People for the Ethical Treatment of Animals accused the University of Wisconsin-Madison Wednesday of violating multiple provisions in the federal Animal Welfare Act during a 2008 research study.
The study, which focused on sound localization, conducted various surgeries on cats, including the implementation of cochlear implants, which involves implanting an electronic device in the ear to restore hearing. Researchers experimented on cats because the feline auditory system is similar to that of humans.
PETA alleges UW-Madison mistreated dozens of cats by inserting electrodes into their brains and intentionally deafening them during the study, focusing on one cat in particular named Double Trouble. The organization also filed formal complaints with the U.S. Department of Agriculture and the National Institutes of Health.

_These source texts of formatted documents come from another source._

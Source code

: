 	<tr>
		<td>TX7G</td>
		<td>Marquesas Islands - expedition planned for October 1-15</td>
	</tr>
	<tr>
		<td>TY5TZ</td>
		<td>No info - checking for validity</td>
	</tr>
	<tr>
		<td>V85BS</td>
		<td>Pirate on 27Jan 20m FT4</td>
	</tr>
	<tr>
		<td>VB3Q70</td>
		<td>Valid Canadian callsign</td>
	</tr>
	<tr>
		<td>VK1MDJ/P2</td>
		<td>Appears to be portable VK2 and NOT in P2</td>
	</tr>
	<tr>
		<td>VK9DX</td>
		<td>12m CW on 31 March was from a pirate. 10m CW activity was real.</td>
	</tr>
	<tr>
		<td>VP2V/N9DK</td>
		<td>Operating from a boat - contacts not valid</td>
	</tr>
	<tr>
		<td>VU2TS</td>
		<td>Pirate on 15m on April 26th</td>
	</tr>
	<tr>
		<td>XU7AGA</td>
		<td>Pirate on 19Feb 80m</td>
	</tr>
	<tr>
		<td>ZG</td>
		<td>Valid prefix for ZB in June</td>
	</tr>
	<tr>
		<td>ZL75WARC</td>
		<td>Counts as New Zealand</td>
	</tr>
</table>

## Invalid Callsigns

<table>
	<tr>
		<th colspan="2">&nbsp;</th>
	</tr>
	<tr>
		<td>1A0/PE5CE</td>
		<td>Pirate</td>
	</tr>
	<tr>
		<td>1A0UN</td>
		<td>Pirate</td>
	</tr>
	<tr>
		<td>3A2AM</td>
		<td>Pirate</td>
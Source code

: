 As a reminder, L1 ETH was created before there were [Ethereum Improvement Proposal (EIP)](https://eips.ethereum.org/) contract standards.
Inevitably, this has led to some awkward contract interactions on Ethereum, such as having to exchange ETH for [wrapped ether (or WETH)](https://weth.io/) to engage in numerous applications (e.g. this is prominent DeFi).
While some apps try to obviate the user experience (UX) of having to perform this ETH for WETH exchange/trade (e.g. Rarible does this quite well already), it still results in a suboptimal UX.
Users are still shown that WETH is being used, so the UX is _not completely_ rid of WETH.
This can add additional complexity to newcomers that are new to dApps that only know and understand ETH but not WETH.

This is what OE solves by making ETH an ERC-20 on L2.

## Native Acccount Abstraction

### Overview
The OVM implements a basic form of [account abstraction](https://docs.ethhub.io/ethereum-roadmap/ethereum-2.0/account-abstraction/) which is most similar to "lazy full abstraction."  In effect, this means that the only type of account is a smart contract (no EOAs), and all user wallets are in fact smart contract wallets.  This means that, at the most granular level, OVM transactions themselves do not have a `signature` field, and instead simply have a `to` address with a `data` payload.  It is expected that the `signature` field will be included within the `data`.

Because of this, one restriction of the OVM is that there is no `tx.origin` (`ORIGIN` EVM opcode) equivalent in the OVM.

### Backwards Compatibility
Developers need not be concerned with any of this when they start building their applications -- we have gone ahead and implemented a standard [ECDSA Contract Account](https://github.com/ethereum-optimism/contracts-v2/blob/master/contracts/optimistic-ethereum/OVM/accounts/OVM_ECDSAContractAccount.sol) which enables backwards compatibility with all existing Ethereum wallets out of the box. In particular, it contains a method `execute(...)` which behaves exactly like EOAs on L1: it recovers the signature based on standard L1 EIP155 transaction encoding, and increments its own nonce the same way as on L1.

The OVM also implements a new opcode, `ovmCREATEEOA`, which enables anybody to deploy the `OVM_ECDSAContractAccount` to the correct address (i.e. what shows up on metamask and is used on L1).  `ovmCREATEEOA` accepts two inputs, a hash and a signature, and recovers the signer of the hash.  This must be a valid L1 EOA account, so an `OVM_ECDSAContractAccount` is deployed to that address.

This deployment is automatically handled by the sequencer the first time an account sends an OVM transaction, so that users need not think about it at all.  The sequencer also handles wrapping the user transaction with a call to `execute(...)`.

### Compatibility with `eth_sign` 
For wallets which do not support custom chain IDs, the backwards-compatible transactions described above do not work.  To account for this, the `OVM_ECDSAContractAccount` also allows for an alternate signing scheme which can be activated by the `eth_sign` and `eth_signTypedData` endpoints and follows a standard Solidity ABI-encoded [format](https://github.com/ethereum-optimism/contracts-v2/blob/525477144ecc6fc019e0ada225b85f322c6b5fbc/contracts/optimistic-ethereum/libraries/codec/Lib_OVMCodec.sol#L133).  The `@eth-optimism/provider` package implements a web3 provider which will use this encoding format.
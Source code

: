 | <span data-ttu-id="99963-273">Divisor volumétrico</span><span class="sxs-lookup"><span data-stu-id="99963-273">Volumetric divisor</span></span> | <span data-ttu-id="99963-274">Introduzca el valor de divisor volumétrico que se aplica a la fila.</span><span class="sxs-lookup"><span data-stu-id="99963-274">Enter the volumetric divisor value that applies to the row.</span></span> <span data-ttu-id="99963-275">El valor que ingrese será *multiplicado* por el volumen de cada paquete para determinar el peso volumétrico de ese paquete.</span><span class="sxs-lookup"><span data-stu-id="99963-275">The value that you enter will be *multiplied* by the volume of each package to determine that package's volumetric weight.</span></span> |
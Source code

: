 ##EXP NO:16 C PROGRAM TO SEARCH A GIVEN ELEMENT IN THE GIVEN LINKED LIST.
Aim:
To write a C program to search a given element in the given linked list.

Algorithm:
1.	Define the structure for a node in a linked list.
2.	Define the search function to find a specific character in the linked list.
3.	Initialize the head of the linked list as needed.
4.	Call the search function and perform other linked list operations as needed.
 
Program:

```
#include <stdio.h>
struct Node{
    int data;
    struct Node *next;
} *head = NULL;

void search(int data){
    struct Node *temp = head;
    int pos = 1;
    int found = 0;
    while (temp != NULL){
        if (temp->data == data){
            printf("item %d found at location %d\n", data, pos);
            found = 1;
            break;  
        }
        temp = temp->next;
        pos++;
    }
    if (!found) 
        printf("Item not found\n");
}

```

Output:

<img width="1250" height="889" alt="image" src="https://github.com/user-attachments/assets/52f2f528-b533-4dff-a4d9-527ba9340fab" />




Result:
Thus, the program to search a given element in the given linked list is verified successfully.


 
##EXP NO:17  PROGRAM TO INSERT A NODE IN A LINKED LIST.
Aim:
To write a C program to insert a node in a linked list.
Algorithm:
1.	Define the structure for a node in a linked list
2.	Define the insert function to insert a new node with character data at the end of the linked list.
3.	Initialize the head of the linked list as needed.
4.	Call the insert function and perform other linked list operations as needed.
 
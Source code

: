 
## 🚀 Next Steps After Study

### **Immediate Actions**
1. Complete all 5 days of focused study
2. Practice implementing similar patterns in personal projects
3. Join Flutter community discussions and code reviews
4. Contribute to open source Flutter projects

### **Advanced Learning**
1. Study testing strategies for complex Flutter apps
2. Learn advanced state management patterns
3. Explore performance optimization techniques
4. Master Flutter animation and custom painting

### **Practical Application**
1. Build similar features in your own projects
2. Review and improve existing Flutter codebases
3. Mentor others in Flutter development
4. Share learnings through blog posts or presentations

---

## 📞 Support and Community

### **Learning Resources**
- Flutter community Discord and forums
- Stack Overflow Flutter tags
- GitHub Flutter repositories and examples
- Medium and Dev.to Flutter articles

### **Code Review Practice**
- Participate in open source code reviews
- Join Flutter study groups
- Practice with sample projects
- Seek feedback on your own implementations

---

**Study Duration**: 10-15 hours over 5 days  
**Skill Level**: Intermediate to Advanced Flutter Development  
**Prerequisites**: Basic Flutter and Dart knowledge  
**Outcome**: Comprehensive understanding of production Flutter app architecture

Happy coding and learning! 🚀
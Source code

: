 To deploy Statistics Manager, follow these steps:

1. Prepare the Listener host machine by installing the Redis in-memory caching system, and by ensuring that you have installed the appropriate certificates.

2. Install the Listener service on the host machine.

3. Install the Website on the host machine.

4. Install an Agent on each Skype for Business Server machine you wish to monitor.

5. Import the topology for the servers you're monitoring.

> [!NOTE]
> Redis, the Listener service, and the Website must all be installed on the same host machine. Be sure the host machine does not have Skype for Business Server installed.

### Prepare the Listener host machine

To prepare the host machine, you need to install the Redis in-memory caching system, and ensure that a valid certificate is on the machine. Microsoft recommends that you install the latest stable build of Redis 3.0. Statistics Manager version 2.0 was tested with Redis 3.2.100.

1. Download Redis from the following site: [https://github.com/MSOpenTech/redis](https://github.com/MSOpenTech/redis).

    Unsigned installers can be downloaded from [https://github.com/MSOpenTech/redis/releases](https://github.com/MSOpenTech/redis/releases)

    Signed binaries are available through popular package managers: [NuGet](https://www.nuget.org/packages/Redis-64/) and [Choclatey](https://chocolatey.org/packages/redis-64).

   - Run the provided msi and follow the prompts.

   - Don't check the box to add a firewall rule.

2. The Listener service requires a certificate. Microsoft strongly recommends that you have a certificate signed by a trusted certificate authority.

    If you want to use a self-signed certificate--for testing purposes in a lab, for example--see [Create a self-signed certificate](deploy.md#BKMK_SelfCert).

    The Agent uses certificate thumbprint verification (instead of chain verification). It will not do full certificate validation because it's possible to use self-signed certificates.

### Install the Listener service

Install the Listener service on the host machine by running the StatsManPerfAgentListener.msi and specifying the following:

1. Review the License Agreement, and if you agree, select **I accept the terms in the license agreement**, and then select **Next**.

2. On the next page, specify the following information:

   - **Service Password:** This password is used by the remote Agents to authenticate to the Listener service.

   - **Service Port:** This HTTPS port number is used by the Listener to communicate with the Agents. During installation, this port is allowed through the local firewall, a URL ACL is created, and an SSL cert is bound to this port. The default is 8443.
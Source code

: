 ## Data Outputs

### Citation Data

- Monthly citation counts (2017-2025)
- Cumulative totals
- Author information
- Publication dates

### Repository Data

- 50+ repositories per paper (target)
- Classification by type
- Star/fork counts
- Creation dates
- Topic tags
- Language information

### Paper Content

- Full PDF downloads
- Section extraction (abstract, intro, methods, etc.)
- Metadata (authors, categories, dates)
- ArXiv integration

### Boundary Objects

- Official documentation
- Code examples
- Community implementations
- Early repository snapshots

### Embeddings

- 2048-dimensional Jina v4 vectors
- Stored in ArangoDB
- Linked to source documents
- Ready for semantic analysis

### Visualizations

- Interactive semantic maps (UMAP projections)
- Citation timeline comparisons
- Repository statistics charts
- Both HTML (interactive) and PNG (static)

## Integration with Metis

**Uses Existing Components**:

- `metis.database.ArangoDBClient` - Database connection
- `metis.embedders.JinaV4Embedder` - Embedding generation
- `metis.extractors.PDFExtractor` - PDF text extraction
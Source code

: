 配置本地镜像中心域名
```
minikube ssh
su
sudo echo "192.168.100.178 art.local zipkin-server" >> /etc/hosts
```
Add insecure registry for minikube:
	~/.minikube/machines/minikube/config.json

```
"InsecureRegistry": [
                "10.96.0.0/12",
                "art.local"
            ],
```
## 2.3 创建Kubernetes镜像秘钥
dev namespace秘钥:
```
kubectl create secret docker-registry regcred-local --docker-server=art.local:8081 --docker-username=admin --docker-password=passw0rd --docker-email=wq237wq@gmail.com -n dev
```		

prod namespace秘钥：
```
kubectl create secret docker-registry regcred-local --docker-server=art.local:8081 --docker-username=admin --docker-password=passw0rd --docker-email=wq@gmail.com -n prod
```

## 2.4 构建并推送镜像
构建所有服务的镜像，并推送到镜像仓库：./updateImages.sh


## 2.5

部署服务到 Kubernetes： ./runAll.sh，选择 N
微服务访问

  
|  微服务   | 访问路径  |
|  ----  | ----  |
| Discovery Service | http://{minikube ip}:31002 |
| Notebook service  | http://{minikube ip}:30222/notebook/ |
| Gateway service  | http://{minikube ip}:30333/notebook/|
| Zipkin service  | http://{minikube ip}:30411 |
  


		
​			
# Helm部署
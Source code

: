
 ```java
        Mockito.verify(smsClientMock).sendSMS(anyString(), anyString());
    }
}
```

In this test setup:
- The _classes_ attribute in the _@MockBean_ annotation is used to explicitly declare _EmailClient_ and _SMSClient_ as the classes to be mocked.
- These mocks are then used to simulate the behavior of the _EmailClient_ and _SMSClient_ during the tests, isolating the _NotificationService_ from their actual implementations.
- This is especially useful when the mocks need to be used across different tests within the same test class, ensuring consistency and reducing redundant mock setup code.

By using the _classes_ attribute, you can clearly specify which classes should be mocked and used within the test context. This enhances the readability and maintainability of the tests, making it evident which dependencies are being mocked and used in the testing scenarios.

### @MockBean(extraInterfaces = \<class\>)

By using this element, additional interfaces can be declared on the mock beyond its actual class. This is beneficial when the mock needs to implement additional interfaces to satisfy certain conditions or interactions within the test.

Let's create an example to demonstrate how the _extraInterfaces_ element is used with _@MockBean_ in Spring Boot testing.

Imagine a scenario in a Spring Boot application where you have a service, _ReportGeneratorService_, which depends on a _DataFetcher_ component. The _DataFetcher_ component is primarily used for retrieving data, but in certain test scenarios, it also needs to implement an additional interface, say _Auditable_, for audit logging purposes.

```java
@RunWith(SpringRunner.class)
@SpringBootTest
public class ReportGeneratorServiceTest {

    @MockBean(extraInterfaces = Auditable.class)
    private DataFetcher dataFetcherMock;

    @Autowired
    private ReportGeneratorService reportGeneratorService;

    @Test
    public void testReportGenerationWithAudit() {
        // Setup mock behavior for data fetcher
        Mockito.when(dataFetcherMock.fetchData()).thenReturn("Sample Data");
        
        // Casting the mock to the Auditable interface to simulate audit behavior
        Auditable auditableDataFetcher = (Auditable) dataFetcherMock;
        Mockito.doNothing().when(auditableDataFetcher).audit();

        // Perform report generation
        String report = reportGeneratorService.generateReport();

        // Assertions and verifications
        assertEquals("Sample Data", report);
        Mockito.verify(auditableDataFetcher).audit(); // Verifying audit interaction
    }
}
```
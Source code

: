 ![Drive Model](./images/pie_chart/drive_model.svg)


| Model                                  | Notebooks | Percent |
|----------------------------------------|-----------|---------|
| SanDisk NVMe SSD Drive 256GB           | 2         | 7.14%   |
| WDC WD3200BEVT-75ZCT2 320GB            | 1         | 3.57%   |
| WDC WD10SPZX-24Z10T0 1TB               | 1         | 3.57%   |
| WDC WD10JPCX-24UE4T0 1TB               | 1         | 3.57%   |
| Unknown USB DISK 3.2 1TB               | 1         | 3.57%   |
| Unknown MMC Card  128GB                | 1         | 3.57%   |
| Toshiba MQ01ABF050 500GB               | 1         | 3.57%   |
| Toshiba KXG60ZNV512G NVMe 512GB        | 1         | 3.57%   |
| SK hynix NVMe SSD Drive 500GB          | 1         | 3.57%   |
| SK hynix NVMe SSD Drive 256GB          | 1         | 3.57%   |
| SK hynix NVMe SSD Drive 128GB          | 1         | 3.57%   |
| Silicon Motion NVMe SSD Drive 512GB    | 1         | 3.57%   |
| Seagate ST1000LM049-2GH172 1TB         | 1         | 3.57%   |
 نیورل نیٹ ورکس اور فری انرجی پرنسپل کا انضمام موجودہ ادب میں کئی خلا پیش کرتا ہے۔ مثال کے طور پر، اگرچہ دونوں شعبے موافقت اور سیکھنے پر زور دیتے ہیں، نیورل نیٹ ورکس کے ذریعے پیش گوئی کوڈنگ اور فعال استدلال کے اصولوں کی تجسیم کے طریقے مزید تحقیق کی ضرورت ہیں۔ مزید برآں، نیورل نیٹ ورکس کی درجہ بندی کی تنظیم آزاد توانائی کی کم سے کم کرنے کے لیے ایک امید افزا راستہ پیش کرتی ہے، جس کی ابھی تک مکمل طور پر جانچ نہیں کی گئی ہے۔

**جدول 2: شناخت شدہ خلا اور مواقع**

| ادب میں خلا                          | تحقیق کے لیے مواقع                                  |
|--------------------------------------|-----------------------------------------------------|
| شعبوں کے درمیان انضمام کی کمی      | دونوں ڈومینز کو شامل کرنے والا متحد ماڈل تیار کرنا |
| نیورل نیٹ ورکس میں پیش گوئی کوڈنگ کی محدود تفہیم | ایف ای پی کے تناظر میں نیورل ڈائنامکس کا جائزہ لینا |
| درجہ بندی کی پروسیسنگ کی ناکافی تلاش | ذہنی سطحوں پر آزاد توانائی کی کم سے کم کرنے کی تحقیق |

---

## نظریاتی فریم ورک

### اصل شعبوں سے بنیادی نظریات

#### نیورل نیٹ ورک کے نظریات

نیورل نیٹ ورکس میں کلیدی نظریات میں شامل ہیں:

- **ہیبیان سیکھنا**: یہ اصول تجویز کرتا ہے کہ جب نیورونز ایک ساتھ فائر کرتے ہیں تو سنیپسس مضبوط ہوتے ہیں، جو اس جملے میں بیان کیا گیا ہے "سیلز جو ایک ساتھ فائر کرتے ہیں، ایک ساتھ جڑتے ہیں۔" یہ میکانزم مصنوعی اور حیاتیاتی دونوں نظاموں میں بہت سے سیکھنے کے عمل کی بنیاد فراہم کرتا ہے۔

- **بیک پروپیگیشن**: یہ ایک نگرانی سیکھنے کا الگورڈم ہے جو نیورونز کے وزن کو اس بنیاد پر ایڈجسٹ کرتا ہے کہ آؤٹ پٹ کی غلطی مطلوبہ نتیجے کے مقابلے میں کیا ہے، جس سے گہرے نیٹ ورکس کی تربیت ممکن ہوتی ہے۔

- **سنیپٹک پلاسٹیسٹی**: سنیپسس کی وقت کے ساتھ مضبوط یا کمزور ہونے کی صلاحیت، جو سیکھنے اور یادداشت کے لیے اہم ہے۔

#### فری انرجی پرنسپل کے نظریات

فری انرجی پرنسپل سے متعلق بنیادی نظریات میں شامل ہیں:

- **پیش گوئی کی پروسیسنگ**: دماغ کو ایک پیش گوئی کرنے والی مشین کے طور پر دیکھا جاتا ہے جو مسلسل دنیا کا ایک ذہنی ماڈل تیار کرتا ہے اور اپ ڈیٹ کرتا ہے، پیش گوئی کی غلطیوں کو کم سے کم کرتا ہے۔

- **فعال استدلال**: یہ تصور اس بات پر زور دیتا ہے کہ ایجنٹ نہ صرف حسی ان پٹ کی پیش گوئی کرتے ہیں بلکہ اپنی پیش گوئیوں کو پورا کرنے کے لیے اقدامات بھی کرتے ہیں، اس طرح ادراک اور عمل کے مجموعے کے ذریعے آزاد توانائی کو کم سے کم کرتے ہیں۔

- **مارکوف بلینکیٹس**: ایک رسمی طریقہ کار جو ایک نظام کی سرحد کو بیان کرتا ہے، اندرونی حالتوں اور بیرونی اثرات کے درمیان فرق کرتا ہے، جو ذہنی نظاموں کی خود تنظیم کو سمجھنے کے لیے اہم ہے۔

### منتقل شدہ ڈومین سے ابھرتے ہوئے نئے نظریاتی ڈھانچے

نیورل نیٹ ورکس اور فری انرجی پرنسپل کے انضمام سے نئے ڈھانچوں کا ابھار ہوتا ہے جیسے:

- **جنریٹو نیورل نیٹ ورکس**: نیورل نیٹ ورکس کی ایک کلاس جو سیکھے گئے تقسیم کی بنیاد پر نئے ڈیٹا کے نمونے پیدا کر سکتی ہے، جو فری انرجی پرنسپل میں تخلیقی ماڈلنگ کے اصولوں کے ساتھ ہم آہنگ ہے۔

“It took PETA more than three years to pry photographs of Double Trouble out of UW,” PETA Senior Vice President Kathy Guillermo said in a statement. “Anyone who sees them will understand why the university tried to keep her miserable life and death a secret.”
UW-Madison Chancellor David Ward responded to the allegations, claiming they were “unsubstantiated” and a “gross misrepresentation of the research.”
“UW-Madison takes its responsibility for the humane use of animals in research with the utmost seriousness,” Ward said in a statement. “All research is subject to strict regulations governing animal care and comfort. Every effort is made to meet both the letter and spirit of those rules.”
PETA requested reports from the study in January 2009. Later that year the university released more than 1,000 pages and records, but did not release photos or videos. After a lengthy legal battle, the university released 37 photos in June. Shortly after receiving the photos, PETA filed the complaint.
USDA officials had previously found 20 violations within university research programs during a 2009 visit, according to The Capitol Times. A follow-up visit in July 2010 revealed UW-Madison had not sufficiently corrected six of the violations, including the use of outdated medications and a cockroach infestation, according to a USDA inspection report obtained by The Capitol Times.
In the complaint, PETA called for an investigation into the previous violations and demanded fines against the university if the claims are found valid.